Pukul 04.00 pagi, semua sepakat untuk segera memulai summitke puncak Arjuno (3339 mdpl). Mendaki di pagi buta, prinsipnya sama dengan mendaki dimalam hari yaitu mampu menyeimbangkan hawa dingin dengan gerak langkah. Terlalu cepat melangkah berakibat keringat yang keluar terlalu banyak. Keringat terlalu banyak sama saja dengan badan di basuh dengan air dingin.
Sebaliknya terlalu banyak istirahat sama saja dengan tak ada perlawanan tubuh saat diserang hawa dingin. Jadi boleh berjalan pelan tapi hindari berhenti apalagi istirahat. Dengan prinsip seperti itu maka perjalanan ke puncak Ogal Agil (Nama puncak Arjuno) hanya butuh waktu 3,5 jam saja. Sedang waktu yang dibutuhkan untuk turun cukup 1 jam lebih sedikit. Mungkin karena terbiasa melakukan pendakian di beberapa Gunung, trek dari dank e puncak Arjuno tidaklah mengejutkan bagi saya. Namun untuk mendaki dua gunung sekaligus, hal ini baru pertama kali saya lakukan dan di usia “terlambat” pula.

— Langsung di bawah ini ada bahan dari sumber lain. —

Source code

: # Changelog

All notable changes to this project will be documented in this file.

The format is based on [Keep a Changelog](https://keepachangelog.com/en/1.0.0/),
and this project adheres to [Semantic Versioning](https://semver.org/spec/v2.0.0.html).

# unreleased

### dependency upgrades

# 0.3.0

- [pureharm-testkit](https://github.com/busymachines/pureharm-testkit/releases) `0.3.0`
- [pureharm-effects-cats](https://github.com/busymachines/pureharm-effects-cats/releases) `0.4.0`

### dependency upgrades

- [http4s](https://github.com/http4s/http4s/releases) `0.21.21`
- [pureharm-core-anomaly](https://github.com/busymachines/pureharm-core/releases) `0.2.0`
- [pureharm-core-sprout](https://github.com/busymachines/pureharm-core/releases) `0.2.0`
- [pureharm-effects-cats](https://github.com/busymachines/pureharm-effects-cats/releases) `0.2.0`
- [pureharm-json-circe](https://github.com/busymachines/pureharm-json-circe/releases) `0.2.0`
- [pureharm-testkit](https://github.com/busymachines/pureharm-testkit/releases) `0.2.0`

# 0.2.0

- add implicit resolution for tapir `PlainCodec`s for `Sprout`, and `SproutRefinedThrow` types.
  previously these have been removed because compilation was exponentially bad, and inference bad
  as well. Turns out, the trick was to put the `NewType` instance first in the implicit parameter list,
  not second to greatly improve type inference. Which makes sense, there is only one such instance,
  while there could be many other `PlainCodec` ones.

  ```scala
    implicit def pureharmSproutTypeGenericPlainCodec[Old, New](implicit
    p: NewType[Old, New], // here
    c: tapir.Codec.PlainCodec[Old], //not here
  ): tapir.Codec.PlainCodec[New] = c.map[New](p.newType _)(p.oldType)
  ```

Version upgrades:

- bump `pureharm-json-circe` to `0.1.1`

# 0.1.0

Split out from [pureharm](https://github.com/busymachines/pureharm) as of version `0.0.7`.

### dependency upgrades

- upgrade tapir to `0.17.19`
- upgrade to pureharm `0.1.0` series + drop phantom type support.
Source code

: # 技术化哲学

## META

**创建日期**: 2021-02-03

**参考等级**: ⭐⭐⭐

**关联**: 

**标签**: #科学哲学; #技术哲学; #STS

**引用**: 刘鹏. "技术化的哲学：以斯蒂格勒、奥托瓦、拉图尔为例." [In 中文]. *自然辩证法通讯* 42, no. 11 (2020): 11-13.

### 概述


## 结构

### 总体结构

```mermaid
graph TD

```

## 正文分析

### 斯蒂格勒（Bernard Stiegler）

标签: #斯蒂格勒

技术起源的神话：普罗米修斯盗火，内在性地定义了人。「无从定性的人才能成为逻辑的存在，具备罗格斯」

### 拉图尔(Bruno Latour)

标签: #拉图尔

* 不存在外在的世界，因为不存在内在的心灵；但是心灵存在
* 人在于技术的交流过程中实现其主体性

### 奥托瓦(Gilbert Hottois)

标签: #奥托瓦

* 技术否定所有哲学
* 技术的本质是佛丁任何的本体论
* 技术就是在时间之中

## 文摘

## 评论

Saya menyebut terlambat karena teringat Willem Sigar (58), pendaki gaek yang baru saja memecahkan rekor 50 gunung dalam 40 hari (26April s/d 4Juni2016). Mulai dari Kelimutu (NTT) sampai Sibayak (SumateraUtara).Usia beliau memang 10 tahun lebih tua dari saya tetapi beliau memulai mendaki serius di tahun 1977 saat masih 19 tahun. Gunung pertama yang didaki Willem adalah Gede Pangrango. Dari pengalaman pertama mendaki itulah awal mula Willem jatuh cinta.
Gunung Slamet yang adalah Gunung tertinggi di Jawa Tengah sudah ia daki 70 kali. Artinya kalau beliau mendaki gunung-gunung yang ada di Indonesia tak lebih hanya de javu saja. Karena semua sudah pernah ia daki sebelumnya. Satu persamaan antara Willem dengan saya hanya kebiasaan saat sudah sampai puncak, "Biasanya sampai puncak saya buka tripod, foto-foto,sambil mengunyah sandwich, kemudian langsung turun lagi,"begitu kata dia.
Kesimpulannya, tulisan ini memang bukan tentang kompetisi mendaki orang tua dan anak muda, juga bukan tentang Gunung dengan keindahannya, keekstriman cuacanya, apalagi detil teknispendakiannya, tapi soal mampukah di usia menjelang senja mengimbangi mereka anak muda. Yang saya tahu dari obrolan dengan pendaki muda adalah lamanya persiapan. Anak muda hanya perlu persiapan fisik seminggu dua minggu menjelang hari H. Orang Tua mustahil untuk meniru mereka.
Diperlukan kontinyuitas terukur agar tidak terjadi sesuatu yang tidak diinginkan. Contoh yang saya alami, kalau terbiasa lari 3 km seminggu 2X maka ketika seminggu tidak melakukannya otomatis butuh adaptasi lagi untuk bisa mencapai 3km. Begitu kira kira yang saya alami. Yang pasti usia bukan penghalang untuk bisa mendaki gunung karena bugar itu memang pilihan.